Most of my friends on the reality-based side of the culture wars (the blue team) are genuinely puzzled by the anti-evolution fury evident among elements of the red team. If revealed religion has made its peace with Copernican astronomy, they say, why shouldn’t it be able to accommodate Darwinian biology?
There is, I think, a good answer to that question. It’s not the Origin of Species that so bothers most anti-evolutionists; it’s the Descent of Man.
The Book of Genesis says that human beings, male and female, were created by God in God’s own image. That’s not just a proposition in paleontology; it encompasses two important moral claims.
First, it implies that each human being is a Divine project, and therefore has obligations to act in certain ways that flow merely from being a human being. Behaving foolishly or cruelly isn’t, on this view, merely self-destructive or destructive, it’s blasphemous, because those bad actions are being performed by an Image of God.
Second, Genesis implies that each human being I confront is sacred, again merely as a human being and without any reference to his behavior, status, or appearance. He (or she) is sacred as the Image of God. (C.S. Lewis says in one of his essays that, aside from the consecrated wine and wafer, any individual human being that you meet is the most sacred object you will encounter that day, more sacred than any relic or image.)
Insofar as middle-school Darwinism asserts that each of us is merely an animal of a particular species, fundamentally like animals of other species, it undercuts both halves of that double-barreled moral proposition. If I’m merely an animal, why shouldn’t I act like one if I feel like it? And, if you’re merely an animal, why shouldn’t I beat you up, if I’m so inclined and bigger than you are?
The red team is, I am convinced, wrong to think that believing the account of human origins in Genesis is a necessary condition for behaving well. But red-teamers aren’t wrong to think of that account as providing a potentially powerful prop to moral behavior, and can’t, therefore, justly be faulted as unreasonable or superstitious for objecting to attempts to kick that prop out from under their children, and other children who are their future fellow-citizens.
The blue team shouldn’t back off on its insistence that children be taught accurate biology in biology class, but we should acknowledge that the larger argument isn’t really about biology, and cut the folks on the other side some slack rather than dismissing them as ignorant rustics.
The account in Genesis, whether believed literally or accepted as a morally relevant metaphor, provides a very direct and convincing argument in favor of universal human rights.

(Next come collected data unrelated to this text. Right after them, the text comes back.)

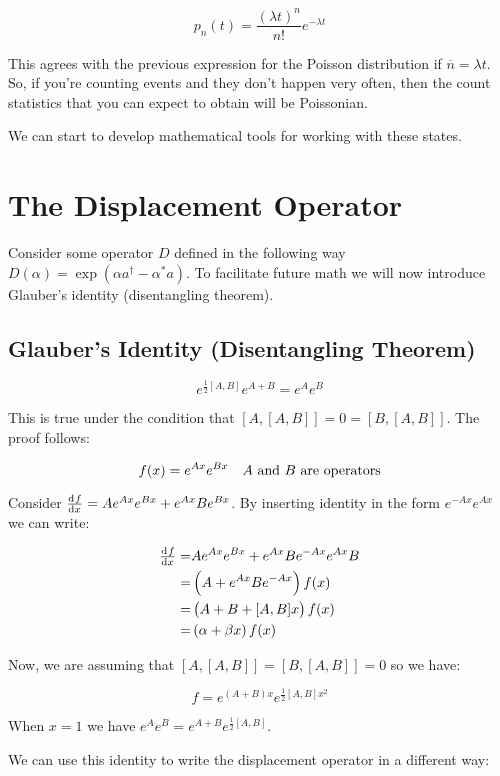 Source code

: \documentclass{article}
\begin{document}
\[
   p_n(t) = \frac{\left( \lambda t \right)^n}{n!} e^{-\lambda t}  
\]

This agrees with the previous expression for the Poisson distribution if
$\overline{n} = \lambda t$. So, if you're counting events and they don't happen
very often, then the count statistics that you can expect to obtain will be
Poissonian.

We can start to develop mathematical tools for working with these states.

\section{The Displacement Operator}

Consider some operator $ D $ defined in the following way $ D(\alpha) =
\exp(\alpha a^\dagger - \alpha^* a) $. To facilitate future math we will now
introduce Glauber's identity (disentangling theorem).

\subsection{Glauber's Identity (Disentangling Theorem)}
\[
   e^{\frac{1}{2}[A,B]} e^{A+B} = e^A e^B 
\]

This is true under the condition that $ [A,[A,B]] = 0 = [B,[A,B]] $. The proof
follows:

\[
   f(x) = e^{Ax} e^{Bx} \quad \text{$ A $ and $ B $ are operators}
\]

Consider $ \od{f}{x} = A e^{Ax} e^{Bx} + e^{Ax} B e^{Bx} $. By inserting
identity in the form $ e^{-Ax} e^{Ax} $ we can write:

\begin{align*}
   \od{f}{x} =& A e^{Ax} e^{Bx} + e^{Ax} B e^{-Ax} e^{Ax} B \\
   =& \left( A + e^{Ax} B e^{-Ax} \right) f(x) \\
   =&  \left( A + B + [A,B]x \right) f(x) \\
   =& \left( \alpha + \beta x \right) f(x)
\end{align*}

Now, we are assuming that $ [A,[A,B]] = [B,[A,B]] = 0 $ so we have:

\[
   f = e^{\left( A+B \right)x} e^{\frac{1}{2} [A,B]x^2}   
\]

When $ x = 1 $  we have $ e^{A}e^{B} = e^{A+B}e^{\frac{1}{2}[A,B]} $.

We can use this identity to write the displacement operator in a different way:
\end{document}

Torture, for example, is on this view a desecration of the Image of God, and that remains true no matter how much the person tortured “had it coming.” Even Saddam Hussein and Pol Pot are, according to Genesis, Images of God. (One of the Lutheran pastors who was sent to a concentration camp for his opposition to Naziism recounted after the war his earlier meeting with Hitler. “He looked like any ordinary man,” said the pastor. “Like Christ, that is.”) On the Biblical view, that makes their crimes more horrible, but it also profoundly constrains what can legitimately be done to them in response.

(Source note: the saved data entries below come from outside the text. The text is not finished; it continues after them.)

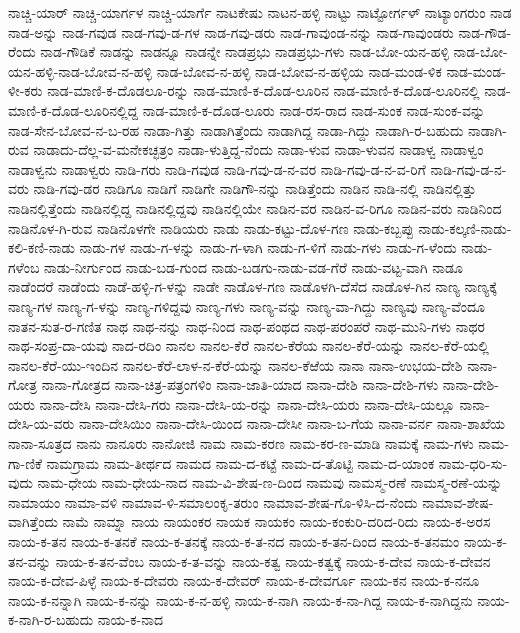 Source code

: ನಾಚ್ಚಿ-ಯಾರ್
ನಾಚ್ಚಿ-ಯಾರ್ಗಳ
ನಾಚ್ಚಿ-ಯಾರ್ಗೆ
ನಾಟಕೇಷು
ನಾಟನ-ಹಳ್ಳಿ
ನಾಟ್ಟು
ನಾಟ್ಟೋರ್ಗಳ್
ನಾಟ್ಯಾಂಗರುಂ
ನಾಡ
ನಾಡ-ಅನ್ನು
ನಾಡ-ಗವುಡ
ನಾಡ-ಗವು-ಡ-ಗಳ
ನಾಡ-ಗವು-ಡರು
ನಾಡ-ಗಾವುಂಡ-ನನ್ನು
ನಾಡ-ಗಾವುಂಡರು
ನಾಡ-ಗೌಡ-ರೆಂದು
ನಾಡ-ಗೌಡಿಕೆ
ನಾಡನ್ನು
ನಾಡನ್ನೂ
ನಾಡನ್ನೇ
ನಾಡಪ್ರಭು
ನಾಡಪ್ರಭು-ಗಳು
ನಾಡ-ಬೋ-ಯನ-ಹಳ್ಳಿ
ನಾಡ-ಬೋ-ಯನ-ಹಳ್ಳಿ-ನಾಡ-ಬೋವ-ನ-ಹಳ್ಳಿ
ನಾಡ-ಬೋವ-ನ-ಹಳ್ಳಿ
ನಾಡ-ಬೋವ-ನ-ಹಳ್ಳಿಯ
ನಾಡ-ಮಂಡ-ಳಿಕ
ನಾಡ-ಮಂಡ-ಳೀ-ಕರು
ನಾಡ-ಮಾಣಿ-ಕ-ದೊಡಲೂ-ರನ್ನು
ನಾಡ-ಮಾಣಿ-ಕ-ದೊಡ-ಲೂರಿನ
ನಾಡ-ಮಾಣಿ-ಕ-ದೊಡ-ಲೂರಿನಲ್ಲಿ
ನಾಡ-ಮಾಣಿ-ಕ-ದೊಡ-ಲೂರಿನಲ್ಲಿದ್ದ
ನಾಡ-ಮಾಣಿ-ಕ-ದೊಡ-ಲೂರು
ನಾಡ-ರಸ-ರಾದ
ನಾಡ-ಸುಂಕ
ನಾಡ-ಸುಂಕ-ವನ್ನು
ನಾಡ-ಸೇನ-ಬೋವ-ನ-ಬ-ರಹ
ನಾಡಾ-ಗಿತ್ತು
ನಾಡಾಗಿತ್ತೆಂದು
ನಾಡಾಗಿದ್ದ
ನಾಡಾ-ಗಿದ್ದು
ನಾಡಾಗಿ-ರ-ಬಹುದು
ನಾಡಾಗಿ-ರುವ
ನಾಡಾದು-ದೆಲ್ಲ-ವ-ಮನೇಕಚ್ಛತ್ರಂ
ನಾಡಾ-ಳುತ್ತಿದ್ದ-ನೆಂದು
ನಾಡಾ-ಳುವ
ನಾಡಾ-ಳುವನ
ನಾಡಾಳ್ವ
ನಾಡಾಳ್ವಂ
ನಾಡಾಳ್ವನು
ನಾಡಾಳ್ವರು
ನಾಡಿ-ಗರು
ನಾಡಿ-ಗವುಡ
ನಾಡಿ-ಗವು-ಡ-ನ-ವರ
ನಾಡಿ-ಗವು-ಡ-ನ-ವ-ರಿಗೆ
ನಾಡಿ-ಗವು-ಡ-ನ-ವರು
ನಾಡಿ-ಗವು-ಡರ
ನಾಡಿಗೂ
ನಾಡಿಗೆ
ನಾಡಿಗೇ
ನಾಡಿಗೌ-ನನ್ನು
ನಾಡಿತ್ತೆಂದು
ನಾಡಿನ
ನಾಡಿ-ನಲ್ಲಿ
ನಾಡಿನಲ್ಲಿತ್ತು
ನಾಡಿನಲ್ಲಿತ್ತೆಂದು
ನಾಡಿನಲ್ಲಿದ್ದ
ನಾಡಿನಲ್ಲಿದ್ದವು
ನಾಡಿನಲ್ಲಿಯೇ
ನಾಡಿನ-ವರ
ನಾಡಿನ-ವ-ರಿಗೂ
ನಾಡಿನ-ವರು
ನಾಡಿನಿಂದ
ನಾಡಿನೊಳ-ಗಿ-ರುವ
ನಾಡಿನೊಳಗೇ
ನಾಡಿಯರು
ನಾಡು
ನಾಡು-ಕಟ್ಟು-ದೊಳ-ಗಣ
ನಾಡು-ಕಬ್ಬಪ್ಪು
ನಾಡು-ಕಲ್ಕಣಿ-ನಾಡು-ಕಲಿ-ಕಣಿ-ನಾಡು
ನಾಡು-ಗಳ
ನಾಡು-ಗ-ಳನ್ನು
ನಾಡು-ಗ-ಳಾಗಿ
ನಾಡು-ಗ-ಳಿಗೆ
ನಾಡು-ಗಳು
ನಾಡು-ಗ-ಳೆಂದು
ನಾಡು-ಗಳೆಂಬ
ನಾಡು-ನೀರ್ಗುಂದ
ನಾಡು-ಬಡ-ಗುಂದ
ನಾಡು-ಬಡಗು-ನಾಡು-ವಡ-ಗೆರೆ
ನಾಡು-ವಟ್ಟ-ವಾಗಿ
ನಾಡೂ
ನಾಡೆಂದರೆ
ನಾಡೆಂದು
ನಾಡೆ-ಹಳ್ಳಿ-ಗ-ಳನ್ನು
ನಾಡೇ
ನಾಡೊಳ-ಗಣ
ನಾಡೊಳಗಿ-ದೆಸೆದ
ನಾಡೊಳ-ಗಿನ
ನಾಣ್ಯ
ನಾಣ್ಯಕ್ಕೆ
ನಾಣ್ಯ-ಗಳ
ನಾಣ್ಯ-ಗ-ಳನ್ನು
ನಾಣ್ಯ-ಗಳಿದ್ದವು
ನಾಣ್ಯ-ಗಳು
ನಾಣ್ಯ-ವನ್ನು
ನಾಣ್ಯ-ವಾ-ಗಿದ್ದು
ನಾಣ್ಯವು
ನಾಣ್ಯ-ವೆಂದೂ
ನಾತನ-ಸುತ-ರ-ಗಣಿತ
ನಾಥ
ನಾಥ-ನನ್ನು
ನಾಥ-ನಿಂದ
ನಾಥ-ಪಂಥದ
ನಾಥ-ಪರಂಪರೆ
ನಾಥ-ಮುನಿ-ಗಳು
ನಾಥರ
ನಾಥ-ಸಂಪ್ರ-ದಾ-ಯವು
ನಾದ-ರದಿಂ
ನಾನಲ
ನಾನಲ-ಕೆರೆ
ನಾನಲ-ಕೆರೆಯ
ನಾನಲ-ಕೆರೆ-ಯನ್ನು
ನಾನಲ-ಕೆರೆ-ಯಲ್ಲಿ
ನಾನಲ-ಕೆರೆ-ಯು-ಇಂದಿನ
ನಾನಲ-ಕೆರೆ-ಲಾಳ-ನ-ಕೆರೆ-ಯನ್ನು
ನಾನಲ-ಕೆಱೆಯ
ನಾನಾ
ನಾನಾ-ಉಭಯ-ದೇಶಿ
ನಾನಾ-ಗೋತ್ರ
ನಾನಾ-ಗೋತ್ರದ
ನಾನಾ-ಚಿತ್ರ-ಪತ್ರಂಗಳಿಂ
ನಾನಾ-ಜಾತಿ-ಯಾದ
ನಾನಾ-ದೇಶಿ
ನಾನಾ-ದೇಶಿ-ಗಳು
ನಾನಾ-ದೇಶಿ-ಯರು
ನಾನಾ-ದೇಸಿ
ನಾನಾ-ದೇಸಿ-ಗರು
ನಾನಾ-ದೇಸಿ-ಯ-ರನ್ನು
ನಾನಾ-ದೇಸಿ-ಯರು
ನಾನಾ-ದೇಸಿ-ಯಲ್ಲೂ
ನಾನಾ-ದೇಸಿ-ಯ-ವರು
ನಾನಾ-ದೇಸಿಯಿಂ
ನಾನಾ-ದೇಸಿ-ಯಿಂದ
ನಾನಾ-ದೇಸೀ
ನಾನಾ-ಬ-ಗೆಯ
ನಾನಾ-ವರ್ನ
ನಾನಾ-ಶಾಖೆಯ
ನಾನಾ-ಸೂತ್ರದ
ನಾನು
ನಾನೂರು
ನಾನೋಜಿ
ನಾಮ
ನಾಮ-ಕರಣ
ನಾಮ-ಕರ-ಣ-ಮಾಡಿ
ನಾಮಕ್ಕೆ
ನಾಮ-ಗಳು
ನಾಮ-ಗಾ-ಣಿಕೆ
ನಾಮಗ್ರಾಮ
ನಾಮ-ತೀರ್ಥದ
ನಾಮದ
ನಾಮ-ದ-ಕಟ್ಟೆ
ನಾಮ-ದ-ತೊಟ್ಟಿ
ನಾಮ-ದ-ಯಾಂಕ
ನಾಮ-ಧರಿ-ಸು-ವುದು
ನಾಮ-ಧೇಯ
ನಾಮ-ಧೇಯ-ನಾದ
ನಾಮ-ವಿ-ಶೇಷ-ಣ-ದಿಂದ
ನಾಮವು
ನಾಮಸ್ಮ-ರಣೆ
ನಾಮಸ್ಮ-ರಣೆ-ಯನ್ನು
ನಾಮಾಯಂ
ನಾಮಾ-ವಳಿ
ನಾಮಾವ-ಳಿ-ಸಮಾಲಂಕೃ-ತರುಂ
ನಾಮಾವ-ಶೇಷ-ಗೊ-ಳಿಸಿ-ದ-ನೆಂದು
ನಾಮಾವ-ಶೇಷ-ವಾಗಿತ್ತೆಂದು
ನಾಮೆ
ನಾಮ್ನಾ
ನಾಯ
ನಾಯಂಕರ
ನಾಯಕ
ನಾಯಕಂ
ನಾಯ-ಕಂಕುರಿ-ದರಿದ-ರಿದು
ನಾಯ-ಕ-ಅರಸ
ನಾಯ-ಕ-ತನ
ನಾಯ-ಕ-ತನಕೆ
ನಾಯ-ಕ-ತನಕ್ಕೆ
ನಾಯ-ಕ-ತ-ನದ
ನಾಯ-ಕ-ತನ-ದಿಂದ
ನಾಯ-ಕ-ತನಮಂ
ನಾಯ-ಕ-ತನ-ವನ್ನು
ನಾಯ-ಕ-ತನ-ವೆಂಬ
ನಾಯ-ಕ-ತ-ವನ್ನು
ನಾಯ-ಕತ್ವ
ನಾಯ-ಕತ್ವಕ್ಕೆ
ನಾಯ-ಕ-ದೇವ
ನಾಯ-ಕ-ದೇವನ
ನಾಯ-ಕ-ದೇವ-ಪಿಳ್ಳೆ
ನಾಯ-ಕ-ದೇವರು
ನಾಯ-ಕ-ದೇವರ್
ನಾಯ-ಕ-ದೇವರ್ಗೂ
ನಾಯ-ಕನ
ನಾಯ-ಕ-ನನೂ
ನಾಯ-ಕ-ನನ್ನಾಗಿ
ನಾಯ-ಕ-ನನ್ನು
ನಾಯ-ಕ-ನ-ಹಳ್ಳಿ
ನಾಯ-ಕ-ನಾಗಿ
ನಾಯ-ಕ-ನಾ-ಗಿದ್ದ
ನಾಯ-ಕ-ನಾಗಿದ್ದನು
ನಾಯ-ಕ-ನಾಗಿ-ರ-ಬಹುದು
ನಾಯ-ಕ-ನಾದ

One of Andrew Sullivan’s correspondents, a Christian theologian, raises this issue in connection with the torture at Guantanamo. “As a fellow Christian,” he writes, ” I am grieved and appalled at what is going on. It is an ambomination, a desecration of the image of God which no child of God should allow to be undertaken in the name of their self-defense.”
Of course, support for torture is strongest precisely where opposition to the teaching of evolution is most vehement, suggesting that what seems to me the obvious message of Genesis isn’t obvious to everyone who reads — or pretends to read — the Bible. (A recent poll found that, among those who say that the Bible is the inerrant Word of God, a third can’t name its first book, and half can’t say who preached the Sermon on the Mount.) But that merely shows what we already knew: that Christianism as a political movement is as distinct from Christianity as a religion as Islamicism is from Islam.

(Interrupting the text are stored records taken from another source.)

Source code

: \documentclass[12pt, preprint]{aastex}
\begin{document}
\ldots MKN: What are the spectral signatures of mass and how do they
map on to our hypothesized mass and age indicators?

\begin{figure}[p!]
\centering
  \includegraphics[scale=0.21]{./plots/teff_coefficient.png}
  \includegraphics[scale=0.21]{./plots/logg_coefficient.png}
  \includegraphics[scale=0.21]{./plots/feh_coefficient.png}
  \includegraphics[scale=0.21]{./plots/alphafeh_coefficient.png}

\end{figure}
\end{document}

Still, I’d love to hear someone ask one of the Bible-thumping defenders of the Gitmo horrors why he feels justified in approving the defacement of the Image of God.
Footnote
Matt Yglesias and Kevin Drum are right to agree with Andrew Sullivan’s point: saying that the FBI’s description of prisoner maltreatment at Guantanamo sounds like the sort of things done by totalitarian regimes isn’t the same as saying that the the horrors at Guantanamo are comparable to the horrors of Auschwitz or the Gulag, and the attempt to change the subject from torture committed under our flag to Dick Durbin’s rhetorical skill is a pretty shabby tactic.